Stored data -
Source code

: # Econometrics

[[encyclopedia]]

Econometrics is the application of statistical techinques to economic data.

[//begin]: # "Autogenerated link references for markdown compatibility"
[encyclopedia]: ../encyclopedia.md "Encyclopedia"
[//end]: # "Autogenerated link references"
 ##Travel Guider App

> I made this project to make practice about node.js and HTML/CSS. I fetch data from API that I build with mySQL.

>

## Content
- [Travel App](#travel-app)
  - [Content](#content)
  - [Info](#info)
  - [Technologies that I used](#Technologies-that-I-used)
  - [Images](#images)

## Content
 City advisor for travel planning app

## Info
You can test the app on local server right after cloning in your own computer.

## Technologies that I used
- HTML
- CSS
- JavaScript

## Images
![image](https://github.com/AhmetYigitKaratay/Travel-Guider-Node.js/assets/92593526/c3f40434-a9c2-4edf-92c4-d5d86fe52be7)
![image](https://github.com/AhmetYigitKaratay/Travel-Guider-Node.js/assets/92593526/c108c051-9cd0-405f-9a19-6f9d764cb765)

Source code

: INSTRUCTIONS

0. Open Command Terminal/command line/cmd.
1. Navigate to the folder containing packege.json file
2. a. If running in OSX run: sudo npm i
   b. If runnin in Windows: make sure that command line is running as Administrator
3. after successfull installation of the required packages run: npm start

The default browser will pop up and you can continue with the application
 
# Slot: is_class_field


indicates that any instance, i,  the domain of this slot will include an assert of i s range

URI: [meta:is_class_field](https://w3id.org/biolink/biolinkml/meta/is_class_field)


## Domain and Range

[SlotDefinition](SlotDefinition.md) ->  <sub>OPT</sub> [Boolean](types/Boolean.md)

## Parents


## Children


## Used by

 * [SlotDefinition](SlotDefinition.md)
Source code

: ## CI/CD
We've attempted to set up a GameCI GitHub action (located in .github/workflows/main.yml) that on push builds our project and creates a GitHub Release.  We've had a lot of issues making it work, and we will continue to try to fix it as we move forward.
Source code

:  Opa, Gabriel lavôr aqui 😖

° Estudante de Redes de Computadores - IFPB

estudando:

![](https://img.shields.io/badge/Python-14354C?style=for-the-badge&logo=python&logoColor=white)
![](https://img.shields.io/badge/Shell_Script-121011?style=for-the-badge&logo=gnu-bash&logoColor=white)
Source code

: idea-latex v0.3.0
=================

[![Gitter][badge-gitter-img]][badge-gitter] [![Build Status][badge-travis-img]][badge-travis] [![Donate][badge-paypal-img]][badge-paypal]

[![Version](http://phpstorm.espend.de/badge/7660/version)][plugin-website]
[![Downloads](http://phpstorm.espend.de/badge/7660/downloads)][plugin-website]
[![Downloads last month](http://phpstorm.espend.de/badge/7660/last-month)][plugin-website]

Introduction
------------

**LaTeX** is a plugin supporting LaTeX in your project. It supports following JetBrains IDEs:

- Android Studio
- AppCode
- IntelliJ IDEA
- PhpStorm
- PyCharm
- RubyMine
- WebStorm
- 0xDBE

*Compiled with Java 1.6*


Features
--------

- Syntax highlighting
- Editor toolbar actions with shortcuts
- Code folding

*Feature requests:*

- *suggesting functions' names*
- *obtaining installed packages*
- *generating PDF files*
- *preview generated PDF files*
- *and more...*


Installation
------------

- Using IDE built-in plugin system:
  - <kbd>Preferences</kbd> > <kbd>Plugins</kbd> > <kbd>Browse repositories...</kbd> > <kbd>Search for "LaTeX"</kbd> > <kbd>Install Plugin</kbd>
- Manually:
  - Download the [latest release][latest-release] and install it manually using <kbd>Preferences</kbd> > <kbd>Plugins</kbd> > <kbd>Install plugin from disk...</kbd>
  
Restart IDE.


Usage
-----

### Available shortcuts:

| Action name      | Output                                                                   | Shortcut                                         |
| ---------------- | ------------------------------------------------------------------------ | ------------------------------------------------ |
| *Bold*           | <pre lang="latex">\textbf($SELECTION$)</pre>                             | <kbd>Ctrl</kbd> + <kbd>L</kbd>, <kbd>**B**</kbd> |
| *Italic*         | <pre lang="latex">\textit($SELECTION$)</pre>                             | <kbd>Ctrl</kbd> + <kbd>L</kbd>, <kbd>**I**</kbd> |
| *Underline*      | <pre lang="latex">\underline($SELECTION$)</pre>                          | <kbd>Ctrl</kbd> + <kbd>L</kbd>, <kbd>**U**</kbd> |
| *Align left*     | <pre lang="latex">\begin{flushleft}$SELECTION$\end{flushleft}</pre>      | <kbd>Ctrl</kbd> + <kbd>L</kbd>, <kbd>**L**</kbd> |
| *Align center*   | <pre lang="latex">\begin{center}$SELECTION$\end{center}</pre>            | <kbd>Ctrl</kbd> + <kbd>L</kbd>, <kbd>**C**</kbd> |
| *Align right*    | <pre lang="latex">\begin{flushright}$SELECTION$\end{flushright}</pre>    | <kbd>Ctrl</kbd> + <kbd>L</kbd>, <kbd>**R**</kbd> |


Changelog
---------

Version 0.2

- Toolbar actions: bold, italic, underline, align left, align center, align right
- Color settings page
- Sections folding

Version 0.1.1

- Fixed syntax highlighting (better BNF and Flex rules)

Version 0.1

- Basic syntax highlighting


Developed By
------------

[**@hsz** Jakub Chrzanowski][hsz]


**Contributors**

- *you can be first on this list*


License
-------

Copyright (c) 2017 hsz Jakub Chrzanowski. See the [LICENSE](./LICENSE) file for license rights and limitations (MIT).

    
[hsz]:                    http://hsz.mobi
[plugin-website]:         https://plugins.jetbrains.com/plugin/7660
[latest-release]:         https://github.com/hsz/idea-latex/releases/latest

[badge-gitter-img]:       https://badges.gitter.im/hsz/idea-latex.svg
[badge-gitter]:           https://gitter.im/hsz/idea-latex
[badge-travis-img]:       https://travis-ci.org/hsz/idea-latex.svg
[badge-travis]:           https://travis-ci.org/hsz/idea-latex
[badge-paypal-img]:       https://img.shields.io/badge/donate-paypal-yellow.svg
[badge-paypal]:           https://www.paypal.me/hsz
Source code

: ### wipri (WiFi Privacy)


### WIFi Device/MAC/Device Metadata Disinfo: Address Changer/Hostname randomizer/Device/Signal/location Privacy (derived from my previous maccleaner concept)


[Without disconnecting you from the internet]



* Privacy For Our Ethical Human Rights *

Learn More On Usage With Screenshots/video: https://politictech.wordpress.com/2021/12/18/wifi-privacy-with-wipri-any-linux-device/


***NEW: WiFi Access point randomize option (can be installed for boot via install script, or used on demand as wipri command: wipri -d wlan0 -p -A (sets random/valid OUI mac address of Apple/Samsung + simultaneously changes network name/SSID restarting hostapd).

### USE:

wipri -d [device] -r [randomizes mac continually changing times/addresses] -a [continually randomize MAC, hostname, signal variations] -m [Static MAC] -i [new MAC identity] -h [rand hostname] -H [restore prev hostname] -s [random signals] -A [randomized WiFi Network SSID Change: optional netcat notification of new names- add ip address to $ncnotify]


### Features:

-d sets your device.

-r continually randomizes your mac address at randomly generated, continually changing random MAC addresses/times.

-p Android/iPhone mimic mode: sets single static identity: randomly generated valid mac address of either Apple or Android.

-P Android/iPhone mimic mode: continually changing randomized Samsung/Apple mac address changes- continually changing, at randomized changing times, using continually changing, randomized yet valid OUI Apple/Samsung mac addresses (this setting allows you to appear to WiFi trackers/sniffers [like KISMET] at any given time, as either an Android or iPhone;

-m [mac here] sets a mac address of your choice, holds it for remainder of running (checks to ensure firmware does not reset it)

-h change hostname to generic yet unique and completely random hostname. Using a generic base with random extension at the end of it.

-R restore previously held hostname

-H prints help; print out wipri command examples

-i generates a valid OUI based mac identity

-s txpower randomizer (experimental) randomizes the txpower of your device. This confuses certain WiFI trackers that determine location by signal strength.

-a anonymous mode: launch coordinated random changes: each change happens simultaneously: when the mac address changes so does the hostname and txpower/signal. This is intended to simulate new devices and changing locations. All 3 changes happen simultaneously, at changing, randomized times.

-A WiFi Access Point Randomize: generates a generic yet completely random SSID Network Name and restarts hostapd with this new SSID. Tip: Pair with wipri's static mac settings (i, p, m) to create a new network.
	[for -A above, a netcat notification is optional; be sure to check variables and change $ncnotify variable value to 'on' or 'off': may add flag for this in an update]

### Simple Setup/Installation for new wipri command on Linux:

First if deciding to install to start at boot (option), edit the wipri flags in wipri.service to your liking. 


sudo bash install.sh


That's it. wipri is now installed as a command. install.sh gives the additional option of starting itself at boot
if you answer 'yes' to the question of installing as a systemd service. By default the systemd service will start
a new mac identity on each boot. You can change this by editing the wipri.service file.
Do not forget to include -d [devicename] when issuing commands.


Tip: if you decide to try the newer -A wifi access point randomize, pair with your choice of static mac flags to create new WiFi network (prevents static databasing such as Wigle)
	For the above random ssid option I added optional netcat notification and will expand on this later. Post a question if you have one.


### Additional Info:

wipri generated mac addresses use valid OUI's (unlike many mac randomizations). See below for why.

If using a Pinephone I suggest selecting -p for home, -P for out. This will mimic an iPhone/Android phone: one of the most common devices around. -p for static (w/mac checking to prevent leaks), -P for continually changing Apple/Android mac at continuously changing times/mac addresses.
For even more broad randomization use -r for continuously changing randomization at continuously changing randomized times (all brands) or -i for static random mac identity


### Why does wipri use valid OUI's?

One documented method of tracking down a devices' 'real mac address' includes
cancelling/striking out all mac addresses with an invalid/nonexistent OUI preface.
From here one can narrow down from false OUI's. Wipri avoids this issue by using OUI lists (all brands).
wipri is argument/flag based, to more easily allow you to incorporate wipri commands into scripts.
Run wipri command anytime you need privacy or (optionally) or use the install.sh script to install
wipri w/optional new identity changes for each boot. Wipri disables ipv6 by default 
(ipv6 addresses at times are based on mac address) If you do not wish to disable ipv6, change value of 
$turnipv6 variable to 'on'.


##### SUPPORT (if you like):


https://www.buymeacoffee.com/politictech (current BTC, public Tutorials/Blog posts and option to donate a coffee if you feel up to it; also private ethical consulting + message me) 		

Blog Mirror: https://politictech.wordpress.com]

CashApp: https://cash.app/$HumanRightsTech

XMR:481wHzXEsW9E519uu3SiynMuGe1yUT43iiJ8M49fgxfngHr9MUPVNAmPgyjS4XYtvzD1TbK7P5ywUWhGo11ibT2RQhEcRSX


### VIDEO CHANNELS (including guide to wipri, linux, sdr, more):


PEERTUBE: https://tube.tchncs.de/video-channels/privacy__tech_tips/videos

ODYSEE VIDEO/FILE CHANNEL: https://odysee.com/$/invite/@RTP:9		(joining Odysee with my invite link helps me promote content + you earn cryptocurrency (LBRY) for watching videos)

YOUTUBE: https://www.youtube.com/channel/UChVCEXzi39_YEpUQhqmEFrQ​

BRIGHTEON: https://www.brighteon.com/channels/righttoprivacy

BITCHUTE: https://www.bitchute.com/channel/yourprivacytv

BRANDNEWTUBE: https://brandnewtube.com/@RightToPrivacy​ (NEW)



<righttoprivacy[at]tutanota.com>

YOUR TASK - Each line above that holds the string "times" should be copied and shown.

ANSWER TO THE EXERCISE -
wipri -d [device] -r [randomizes mac continually changing times/addresses] -a [continually randomize MAC, hostname, signal variations] -m [Static MAC] -i [new MAC identity] -h [rand hostname] -H [restore prev hostname] -s [random signals] -A [randomized WiFi Network SSID Change: optional netcat notification of new names- add ip address to $ncnotify]
-r continually randomizes your mac address at randomly generated, continually changing random MAC addresses/times.
-P Android/iPhone mimic mode: continually changing randomized Samsung/Apple mac address changes- continually changing, at randomized changing times, using continually changing, randomized yet valid OUI Apple/Samsung mac addresses (this setting allows you to appear to WiFi trackers/sniffers [like KISMET] at any given time, as either an Android or iPhone;
-a anonymous mode: launch coordinated random changes: each change happens simultaneously: when the mac address changes so does the hostname and txpower/signal. This is intended to simulate new devices and changing locations. All 3 changes happen simultaneously, at changing, randomized times.
If using a Pinephone I suggest selecting -p for home, -P for out. This will mimic an iPhone/Android phone: one of the most common devices around. -p for static (w/mac checking to prevent leaks), -P for continually changing Apple/Android mac at continuously changing times/mac addresses.
For even more broad randomization use -r for continuously changing randomization at continuously changing randomized times (all brands) or -i for static random mac identity
(ipv6 addresses at times are based on mac address) If you do not wish to disable ipv6, change value of 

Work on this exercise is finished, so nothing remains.